▶ _RECORDS PROVIDED_:

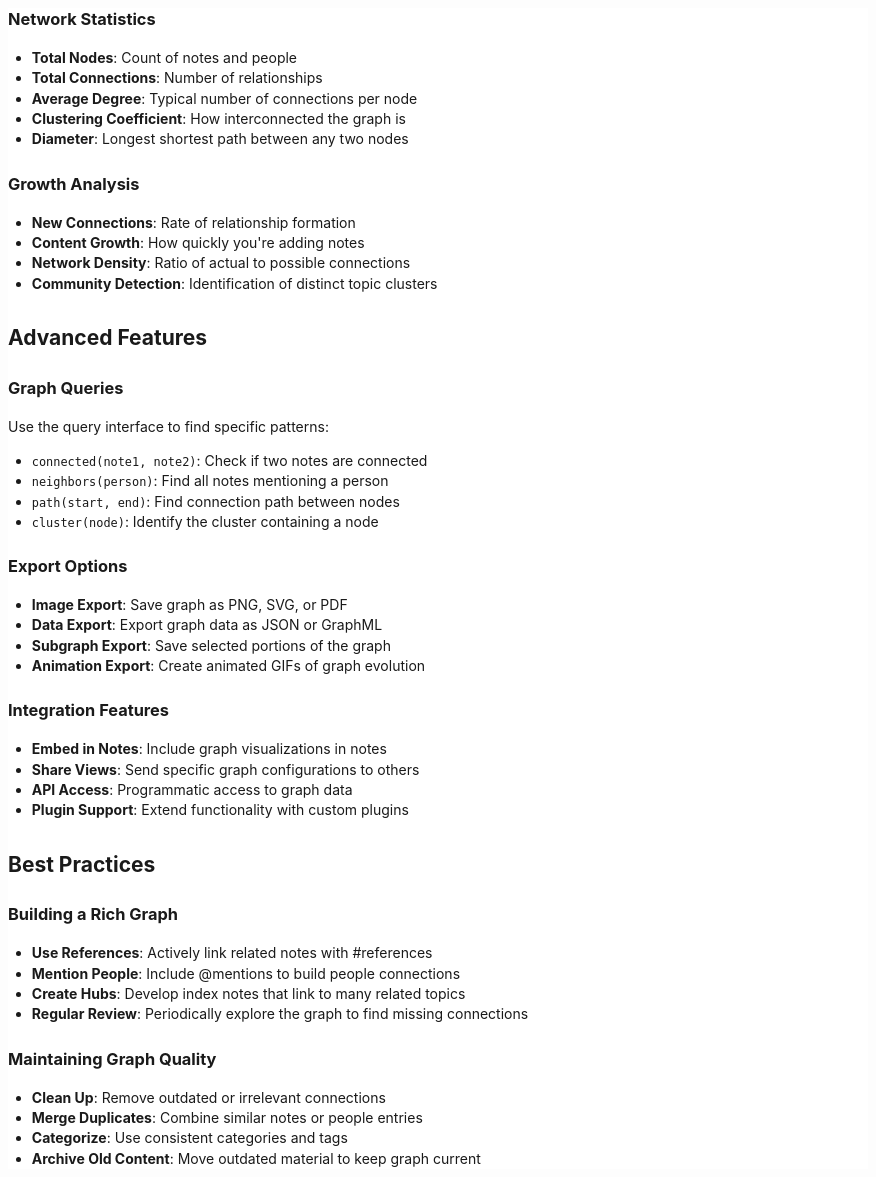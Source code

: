 ### Network Statistics
- **Total Nodes**: Count of notes and people
- **Total Connections**: Number of relationships
- **Average Degree**: Typical number of connections per node
- **Clustering Coefficient**: How interconnected the graph is
- **Diameter**: Longest shortest path between any two nodes

### Growth Analysis
- **New Connections**: Rate of relationship formation
- **Content Growth**: How quickly you're adding notes
- **Network Density**: Ratio of actual to possible connections
- **Community Detection**: Identification of distinct topic clusters

## Advanced Features

### Graph Queries
Use the query interface to find specific patterns:
- `connected(note1, note2)`: Check if two notes are connected
- `neighbors(person)`: Find all notes mentioning a person
- `path(start, end)`: Find connection path between nodes
- `cluster(node)`: Identify the cluster containing a node

### Export Options
- **Image Export**: Save graph as PNG, SVG, or PDF
- **Data Export**: Export graph data as JSON or GraphML
- **Subgraph Export**: Save selected portions of the graph
- **Animation Export**: Create animated GIFs of graph evolution

### Integration Features
- **Embed in Notes**: Include graph visualizations in notes
- **Share Views**: Send specific graph configurations to others
- **API Access**: Programmatic access to graph data
- **Plugin Support**: Extend functionality with custom plugins

## Best Practices

### Building a Rich Graph
- **Use References**: Actively link related notes with #references
- **Mention People**: Include @mentions to build people connections
- **Create Hubs**: Develop index notes that link to many related topics
- **Regular Review**: Periodically explore the graph to find missing connections

### Maintaining Graph Quality
- **Clean Up**: Remove outdated or irrelevant connections
- **Merge Duplicates**: Combine similar notes or people entries
- **Categorize**: Use consistent categories and tags
- **Archive Old Content**: Move outdated material to keep graph current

▶ _EXERCISE OBJECTIVE_: Your answer must be an exact copy of the data above, minus its pictures.

▶ _RESPONSE TO THE TASK_:
Source code

: ### Network Statistics
- **Total Nodes**: Count of notes and people
- **Total Connections**: Number of relationships
- **Average Degree**: Typical number of connections per node
- **Clustering Coefficient**: How interconnected the graph is
- **Diameter**: Longest shortest path between any two nodes

### Growth Analysis
- **New Connections**: Rate of relationship formation
- **Content Growth**: How quickly you're adding notes
- **Network Density**: Ratio of actual to possible connections
- **Community Detection**: Identification of distinct topic clusters

## Advanced Features

### Graph Queries
Use the query interface to find specific patterns:
- `connected(note1, note2)`: Check if two notes are connected
- `neighbors(person)`: Find all notes mentioning a person
- `path(start, end)`: Find connection path between nodes
- `cluster(node)`: Identify the cluster containing a node

### Export Options
- **Image Export**: Save graph as PNG, SVG, or PDF
- **Data Export**: Export graph data as JSON or GraphML
- **Subgraph Export**: Save selected portions of the graph
- **Animation Export**: Create animated GIFs of graph evolution

### Integration Features
- **Embed in Notes**: Include graph visualizations in notes
- **Share Views**: Send specific graph configurations to others
- **API Access**: Programmatic access to graph data
- **Plugin Support**: Extend functionality with custom plugins

## Best Practices

### Building a Rich Graph
- **Use References**: Actively link related notes with #references
- **Mention People**: Include @mentions to build people connections
- **Create Hubs**: Develop index notes that link to many related topics
- **Regular Review**: Periodically explore the graph to find missing connections

### Maintaining Graph Quality
- **Clean Up**: Remove outdated or irrelevant connections
- **Merge Duplicates**: Combine similar notes or people entries
- **Categorize**: Use consistent categories and tags
- **Archive Old Content**: Move outdated material to keep graph current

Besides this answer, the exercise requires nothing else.